(Records from a data collection)
Start of Block

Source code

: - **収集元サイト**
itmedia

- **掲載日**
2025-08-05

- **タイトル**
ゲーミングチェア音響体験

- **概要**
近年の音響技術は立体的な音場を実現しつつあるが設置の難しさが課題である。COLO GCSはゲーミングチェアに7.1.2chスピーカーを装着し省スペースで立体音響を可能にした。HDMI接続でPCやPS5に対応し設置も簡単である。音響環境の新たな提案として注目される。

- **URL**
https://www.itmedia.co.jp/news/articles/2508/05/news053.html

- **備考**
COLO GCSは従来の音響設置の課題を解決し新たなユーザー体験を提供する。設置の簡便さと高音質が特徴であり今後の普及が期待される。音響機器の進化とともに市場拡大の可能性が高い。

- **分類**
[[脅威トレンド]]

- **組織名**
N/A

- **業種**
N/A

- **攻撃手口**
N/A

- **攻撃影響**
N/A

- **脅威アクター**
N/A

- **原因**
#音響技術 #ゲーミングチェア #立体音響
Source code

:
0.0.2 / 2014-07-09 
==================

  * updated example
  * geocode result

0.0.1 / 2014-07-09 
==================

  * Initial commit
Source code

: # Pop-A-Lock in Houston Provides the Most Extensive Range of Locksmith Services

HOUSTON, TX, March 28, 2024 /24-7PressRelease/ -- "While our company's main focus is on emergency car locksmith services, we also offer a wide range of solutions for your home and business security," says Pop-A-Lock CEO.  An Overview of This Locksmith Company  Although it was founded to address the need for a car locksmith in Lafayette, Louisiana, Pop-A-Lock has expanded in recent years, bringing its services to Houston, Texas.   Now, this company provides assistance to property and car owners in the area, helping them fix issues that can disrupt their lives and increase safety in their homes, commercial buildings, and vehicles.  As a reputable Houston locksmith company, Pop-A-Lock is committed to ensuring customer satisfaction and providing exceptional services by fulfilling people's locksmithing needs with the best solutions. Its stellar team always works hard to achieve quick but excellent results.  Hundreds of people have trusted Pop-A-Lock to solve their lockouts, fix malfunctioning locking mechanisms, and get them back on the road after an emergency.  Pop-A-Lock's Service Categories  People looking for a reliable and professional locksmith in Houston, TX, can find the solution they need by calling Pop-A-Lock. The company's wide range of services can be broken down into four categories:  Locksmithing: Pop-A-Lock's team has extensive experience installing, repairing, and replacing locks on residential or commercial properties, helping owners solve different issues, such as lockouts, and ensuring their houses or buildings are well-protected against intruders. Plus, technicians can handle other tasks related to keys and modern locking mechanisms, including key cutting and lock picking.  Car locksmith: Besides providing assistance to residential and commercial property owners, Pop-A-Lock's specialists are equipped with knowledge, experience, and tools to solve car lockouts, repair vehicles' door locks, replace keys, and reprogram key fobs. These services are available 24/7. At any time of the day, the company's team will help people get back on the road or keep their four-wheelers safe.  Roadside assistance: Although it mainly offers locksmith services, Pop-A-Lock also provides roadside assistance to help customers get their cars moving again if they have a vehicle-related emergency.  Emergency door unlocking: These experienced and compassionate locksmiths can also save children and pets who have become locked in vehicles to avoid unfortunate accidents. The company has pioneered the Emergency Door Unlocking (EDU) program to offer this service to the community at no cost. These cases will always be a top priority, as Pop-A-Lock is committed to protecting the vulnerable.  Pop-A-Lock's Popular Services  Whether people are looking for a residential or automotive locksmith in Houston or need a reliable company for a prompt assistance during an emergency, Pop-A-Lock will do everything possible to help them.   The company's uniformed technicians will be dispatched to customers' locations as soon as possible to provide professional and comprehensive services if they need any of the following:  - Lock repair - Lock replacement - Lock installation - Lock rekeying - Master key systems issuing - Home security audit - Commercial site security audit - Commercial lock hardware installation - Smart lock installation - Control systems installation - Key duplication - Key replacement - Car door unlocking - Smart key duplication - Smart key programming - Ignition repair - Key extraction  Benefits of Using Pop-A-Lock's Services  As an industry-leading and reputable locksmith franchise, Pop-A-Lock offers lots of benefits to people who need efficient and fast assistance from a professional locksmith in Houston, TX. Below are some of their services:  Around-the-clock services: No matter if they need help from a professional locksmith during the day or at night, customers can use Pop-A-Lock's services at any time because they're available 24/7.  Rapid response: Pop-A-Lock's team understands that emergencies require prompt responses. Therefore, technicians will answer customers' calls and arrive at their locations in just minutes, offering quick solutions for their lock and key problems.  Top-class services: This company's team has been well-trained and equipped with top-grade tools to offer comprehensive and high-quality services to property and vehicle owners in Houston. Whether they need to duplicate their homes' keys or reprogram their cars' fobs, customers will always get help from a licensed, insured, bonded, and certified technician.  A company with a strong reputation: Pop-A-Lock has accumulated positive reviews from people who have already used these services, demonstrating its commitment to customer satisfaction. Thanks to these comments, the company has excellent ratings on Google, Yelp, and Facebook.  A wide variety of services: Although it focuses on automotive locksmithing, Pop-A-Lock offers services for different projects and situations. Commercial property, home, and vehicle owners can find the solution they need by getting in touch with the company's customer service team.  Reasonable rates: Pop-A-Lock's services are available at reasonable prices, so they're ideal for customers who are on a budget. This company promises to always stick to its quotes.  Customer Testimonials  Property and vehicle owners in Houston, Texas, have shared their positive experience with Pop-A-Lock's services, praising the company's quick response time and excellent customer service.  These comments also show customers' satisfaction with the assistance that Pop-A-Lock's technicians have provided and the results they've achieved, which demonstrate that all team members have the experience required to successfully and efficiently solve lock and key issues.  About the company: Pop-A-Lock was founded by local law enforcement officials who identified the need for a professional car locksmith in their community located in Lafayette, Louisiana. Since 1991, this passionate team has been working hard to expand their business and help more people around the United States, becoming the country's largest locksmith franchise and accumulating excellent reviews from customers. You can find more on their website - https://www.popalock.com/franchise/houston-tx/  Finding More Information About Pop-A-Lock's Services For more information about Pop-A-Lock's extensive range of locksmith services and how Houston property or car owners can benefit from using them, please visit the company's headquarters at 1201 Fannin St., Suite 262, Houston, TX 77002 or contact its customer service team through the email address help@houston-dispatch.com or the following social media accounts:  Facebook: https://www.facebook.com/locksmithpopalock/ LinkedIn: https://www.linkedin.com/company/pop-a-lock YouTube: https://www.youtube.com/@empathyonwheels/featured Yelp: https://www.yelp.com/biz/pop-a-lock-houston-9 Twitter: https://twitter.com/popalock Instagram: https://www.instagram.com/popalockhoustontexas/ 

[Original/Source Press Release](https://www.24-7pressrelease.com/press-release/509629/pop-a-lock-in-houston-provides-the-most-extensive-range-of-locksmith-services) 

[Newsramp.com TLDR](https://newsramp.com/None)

End of Block

• **Work instructions**
Wherever the string "itmedia" shows up in a line of the records, count that line once. Report the total alone.

• **Completed task**
2